### WORK INSTRUCTIONS
Please repeat the lines below, exactly and only, from the one that holds "of far-right extremism." through the one that holds "they believe in.".

### RECORDS FOR THIS TASK
----

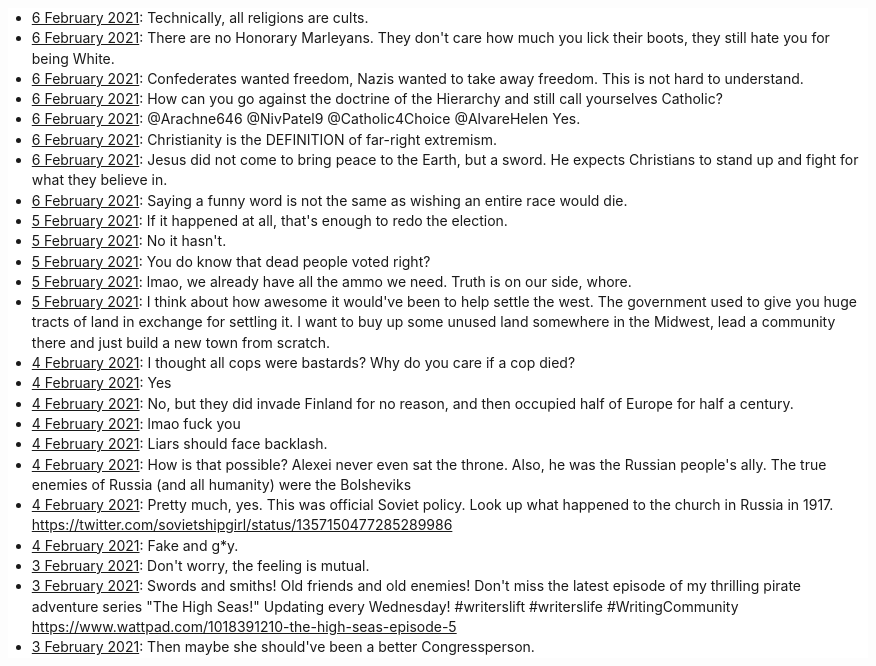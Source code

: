 * [ 6 February 2021](https://web.archive.org/web/20210206175606/https://twitter.com/Wr1t1ngIsHardXD/status/1358112155820777472): Technically, all religions are cults. 
* [ 6 February 2021](https://web.archive.org/web/20210206150916/https://twitter.com/Wr1t1ngIsHardXD/status/1358069574214840322): There are no Honorary Marleyans.  They don't care how much you lick their boots, they still hate you for being White. 
* [ 6 February 2021](https://web.archive.org/web/20210206150534/https://twitter.com/Wr1t1ngIsHardXD/status/1358068864500846594): Confederates wanted freedom, Nazis wanted to take away freedom. This is not hard to understand. 
* [ 6 February 2021](https://web.archive.org/web/20210206020243/https://twitter.com/Wr1t1ngIsHardXD/status/1357872192776765445): How can you go against the doctrine of the Hierarchy and still call yourselves Catholic? 
* [ 6 February 2021](https://web.archive.org/web/20210206020131/https://twitter.com/Wr1t1ngIsHardXD/status/1357872017471660033): @Arachne646 @NivPatel9 @Catholic4Choice @AlvareHelen Yes. 
* [ 6 February 2021](https://web.archive.org/web/20210206015721/https://twitter.com/Wr1t1ngIsHardXD/status/1357870918824062983): Christianity is the DEFINITION of far-right extremism. 
* [ 6 February 2021](https://web.archive.org/web/20210206015700/https://twitter.com/Wr1t1ngIsHardXD/status/1357870835281887232): Jesus did not come to bring peace to the Earth, but a sword.   He expects Christians to stand up and fight for what they believe in. 
* [ 6 February 2021](https://web.archive.org/web/20210206015510/https://twitter.com/Wr1t1ngIsHardXD/status/1357870330715525120): Saying a funny word is not the same as wishing an entire race would die. 
* [ 5 February 2021](https://web.archive.org/web/20210205222714/https://twitter.com/Wr1t1ngIsHardXD/status/1357818050448359427): If it happened at all, that's enough to redo the election. 
* [ 5 February 2021](https://web.archive.org/web/20210205222705/https://twitter.com/Wr1t1ngIsHardXD/status/1357817973373865988): No it hasn't. 
* [ 5 February 2021](https://web.archive.org/web/20210205213055/https://twitter.com/Wr1t1ngIsHardXD/status/1357803787142971398): You do know that dead people voted right? 
* [ 5 February 2021](https://web.archive.org/web/20210205212401/https://twitter.com/Wr1t1ngIsHardXD/status/1357802096863682560): lmao, we already have all the ammo we need.  Truth is on our side, whore. 
* [ 5 February 2021](https://web.archive.org/web/20210205211219/https://twitter.com/Wr1t1ngIsHardXD/status/1357799204597469187): I think about how awesome it would've been to help settle the west. The government used to give you huge tracts of land in exchange for settling it.   I want to buy up some unused land somewhere in the Midwest, lead a community there and just build a new town from scratch. 
* [ 4 February 2021](https://web.archive.org/web/20210204212951/https://twitter.com/Wr1t1ngIsHardXD/status/1357441198215020546): I thought all cops were bastards? Why do you care if a cop died? 
* [ 4 February 2021](https://web.archive.org/web/20210204212926/https://twitter.com/Wr1t1ngIsHardXD/status/1357441059295539203): Yes 
* [ 4 February 2021](https://web.archive.org/web/20210204212859/https://twitter.com/Wr1t1ngIsHardXD/status/1357440995491799040): No, but they did invade Finland for no reason, and then occupied half of Europe for half a century. 
* [ 4 February 2021](https://web.archive.org/web/20210204133744/https://twitter.com/Wr1t1ngIsHardXD/status/1357322239104942087): lmao fuck you 
* [ 4 February 2021](https://web.archive.org/web/20210204133032/https://twitter.com/Wr1t1ngIsHardXD/status/1357320504898650115): Liars should face backlash. 
* [ 4 February 2021](https://web.archive.org/web/20210204130003/https://twitter.com/Wr1t1ngIsHardXD/status/1357312676347666432): How is that possible? Alexei never even sat the throne.   Also, he was the Russian people's ally. The true enemies of Russia (and all humanity) were the Bolsheviks 
* [ 4 February 2021](https://web.archive.org/web/20210204125833/https://twitter.com/Wr1t1ngIsHardXD/status/1357312292623437831): Pretty much, yes.  This was official Soviet policy. Look up what happened to the church in Russia in 1917. https://twitter.com/sovietshipgirl/status/1357150477285289986 
* [ 4 February 2021](https://web.archive.org/web/20210204002646/https://twitter.com/Wr1t1ngIsHardXD/status/1357123364880605184): Fake and g*y. 
* [ 3 February 2021](https://web.archive.org/web/20210203234540/https://twitter.com/Wr1t1ngIsHardXD/status/1357113017733898241): Don't worry, the feeling is mutual. 
* [ 3 February 2021](https://web.archive.org/web/20210203232003/https://twitter.com/Wr1t1ngIsHardXD/status/1357106568014225409): Swords and smiths! Old friends and old enemies! Don't miss the latest episode of my thrilling pirate adventure series "The High Seas!"   Updating every Wednesday!  #writerslift   #writerslife   #WritingCommunity  https://www.wattpad.com/1018391210-the-high-seas-episode-5 
* [ 3 February 2021](https://web.archive.org/web/20210203212226/https://twitter.com/Wr1t1ngIsHardXD/status/1357076933251596289): Then maybe she should've been a better Congressperson.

----

### EXERCISE RESULT
* [ 6 February 2021](https://web.archive.org/web/20210206015721/https://twitter.com/Wr1t1ngIsHardXD/status/1357870918824062983): Christianity is the DEFINITION of far-right extremism. 
* [ 6 February 2021](https://web.archive.org/web/20210206015700/https://twitter.com/Wr1t1ngIsHardXD/status/1357870835281887232): Jesus did not come to bring peace to the Earth, but a sword.   He expects Christians to stand up and fight for what they believe in. 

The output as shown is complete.